The Mitini cemetery in Moscow April 26, 1997.

Officially 237 persons got acute radiation sickness working with the accident. They were all treated 
at hospital no 6 in Moscow, where some American doctors worked at the time. That is probably the 
reason that those 237 are known. Today it is known – thanks to the former SS Alla Yaroshinskaya, 
how made copies from KGB:s secret documents -  that all other hospitals were full of Chernobyl 
victims too. Totally they were 100 000 persons or more. No one knows for sure. 
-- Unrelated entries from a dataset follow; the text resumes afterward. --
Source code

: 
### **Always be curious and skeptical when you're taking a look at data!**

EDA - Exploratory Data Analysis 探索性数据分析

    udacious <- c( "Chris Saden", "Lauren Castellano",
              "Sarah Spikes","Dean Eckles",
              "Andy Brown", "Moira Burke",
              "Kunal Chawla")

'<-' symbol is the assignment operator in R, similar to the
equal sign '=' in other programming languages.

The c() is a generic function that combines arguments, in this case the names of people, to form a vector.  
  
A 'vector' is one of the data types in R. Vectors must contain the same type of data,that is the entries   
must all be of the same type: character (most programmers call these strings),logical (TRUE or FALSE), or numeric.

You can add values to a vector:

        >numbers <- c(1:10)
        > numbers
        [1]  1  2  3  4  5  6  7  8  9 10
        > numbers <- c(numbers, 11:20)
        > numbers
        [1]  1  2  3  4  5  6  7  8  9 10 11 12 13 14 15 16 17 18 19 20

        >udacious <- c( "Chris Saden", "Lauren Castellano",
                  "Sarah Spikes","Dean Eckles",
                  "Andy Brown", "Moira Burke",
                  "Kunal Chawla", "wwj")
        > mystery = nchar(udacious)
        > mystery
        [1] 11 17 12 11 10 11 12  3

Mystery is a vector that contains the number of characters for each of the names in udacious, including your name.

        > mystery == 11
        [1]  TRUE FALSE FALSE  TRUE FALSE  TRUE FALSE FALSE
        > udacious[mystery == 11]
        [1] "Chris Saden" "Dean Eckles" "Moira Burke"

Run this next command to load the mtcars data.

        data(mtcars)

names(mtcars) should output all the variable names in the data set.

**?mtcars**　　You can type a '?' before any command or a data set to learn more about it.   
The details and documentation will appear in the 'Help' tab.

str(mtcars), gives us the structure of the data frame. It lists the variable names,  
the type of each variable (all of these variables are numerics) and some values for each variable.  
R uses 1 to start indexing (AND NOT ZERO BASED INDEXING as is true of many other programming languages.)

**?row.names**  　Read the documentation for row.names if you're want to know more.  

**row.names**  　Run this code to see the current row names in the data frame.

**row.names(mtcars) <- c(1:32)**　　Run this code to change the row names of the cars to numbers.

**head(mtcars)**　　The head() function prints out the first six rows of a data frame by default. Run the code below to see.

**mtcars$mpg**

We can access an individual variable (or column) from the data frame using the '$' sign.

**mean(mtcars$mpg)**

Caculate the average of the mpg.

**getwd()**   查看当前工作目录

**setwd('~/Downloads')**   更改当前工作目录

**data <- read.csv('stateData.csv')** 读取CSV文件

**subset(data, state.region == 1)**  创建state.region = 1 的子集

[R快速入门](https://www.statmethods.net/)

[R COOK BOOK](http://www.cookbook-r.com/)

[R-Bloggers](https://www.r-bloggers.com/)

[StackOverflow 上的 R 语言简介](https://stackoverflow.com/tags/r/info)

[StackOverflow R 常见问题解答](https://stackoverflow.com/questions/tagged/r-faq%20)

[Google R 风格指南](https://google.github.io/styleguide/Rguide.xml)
After the explosion and the fire, about 50 millions curie radio nuclides were thrown out into the air. 
The cloud with radio nuclides went away with the winds as seen below. Most of it fell down in the Chernobyl area and 70 per cent fell in Belarus. At least 23 per cent of the country was poisoned by 
among other radio nuclides Cesium-137 that can give leukaemia. The country lost 485 villages - 70 
of them are berried in the soil for ever. That was of course a national catastrophe for a country with 
10 million inhabitants and no nuclear power plants of its own. Today at least 2,1 million people 
where of 700 000 children lives on radioactive contaminated territory. In some areas the mortality 
is 20 per cent higher than the nativity.


The radioactive fallout

The radioactive cloud from Chernobyl blow away and nuclides fell to the ground where
it happened to rain.

Radioactive fallout was registrated not only in Ukraine, Belarus and the Russian Federation. It was discovered in large parts of the whole Northern Hemisphere of the planet. The northern part of Ukraine, the South-East of Russia and the territory of Belarus was contaminated to the greatest extent. The level of the radioactive fallout on the territory of Belarus, a non-nuclear state, was two times as high as that of Ukraine and Russia together. At least 4,8 per cent of much larger Ukraine and 0,5 per cent of the huge Russian Federation was contaminated.
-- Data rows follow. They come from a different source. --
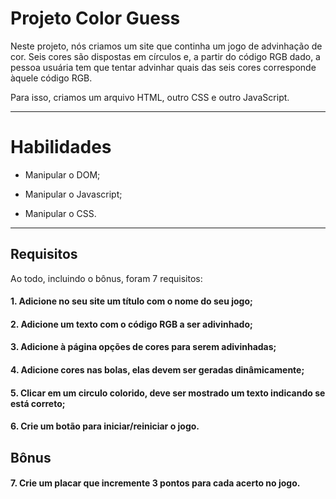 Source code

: # Projeto Color Guess

Neste projeto, nós criamos um site que continha um jogo de advinhação de cor. Seis cores são dispostas em círculos e, a partir do código RGB dado, a pessoa usuária tem que tentar advinhar quais das seis cores corresponde àquele código RGB.

Para isso, criamos um arquivo HTML, outro CSS e outro JavaScript.

---

# Habilidades

- Manipular o DOM;

- Manipular o Javascript;

- Manipular o CSS.

---

## Requisitos

Ao todo, incluindo o bônus, foram 7 requisitos:

#### 1. Adicione no seu site um título com o nome do seu jogo;

#### 2. Adicione um texto com o código RGB a ser adivinhado;

#### 3. Adicione à página opções de cores para serem adivinhadas;

#### 4. Adicione cores nas bolas, elas devem ser geradas dinâmicamente;

#### 5. Clicar em um circulo colorido, deve ser mostrado um texto indicando se está correto;

#### 6. Crie um botão para iniciar/reiniciar o jogo.

## Bônus

#### 7. Crie um placar que incremente 3 pontos para cada acerto no jogo.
At least 2,4 million hectare agricultural soil is no longer possible to use. At least 18 million hectare agricultural soil is contaminated with 1 curie Cesium-137 per square meter or more. About 500 000


hectare agricultural soil is contaminated with of Strontium-90 (that can give bone cancer) in a concentration of 0,3 curie per square meter or more. Belarus is a land of forests, but 26 per cent of the
forests and half of its meadows are, due to professor Michel Fernex, to find in the flood area to the rivers Pripyat, Dnepr and Sozjs in the forbidden exclusion zone.

April 26: The Chernobyl accident occurred at 01.23.58.
April 28: The radioactive cloud reached Sweden and the accident became official.
April 29: High background radiation was registrated in Polen, Germany, Osterreich and Rumania.
April 30: Schweizerland and North Italy
May 1-2: France, Belgium, the Netherlands, Great Britain, north of Greece and Japan
May 3: Israel, Kuwait, Turkey
May 4: China
May 5: India
May 5-6: USA and Canada


In Sweden a fallout of about 1,5-2 Ci/km2 was enough  to slaughter thousands and
thousands of reindeers. Still we do not pick berries and mushrooms in the affected 
forests. In Russia, Belarus and Ukraine  15 Ci/km2 is seen as normal.



The radioactive fallout from Chernobyl affected the whole northern hemisphere.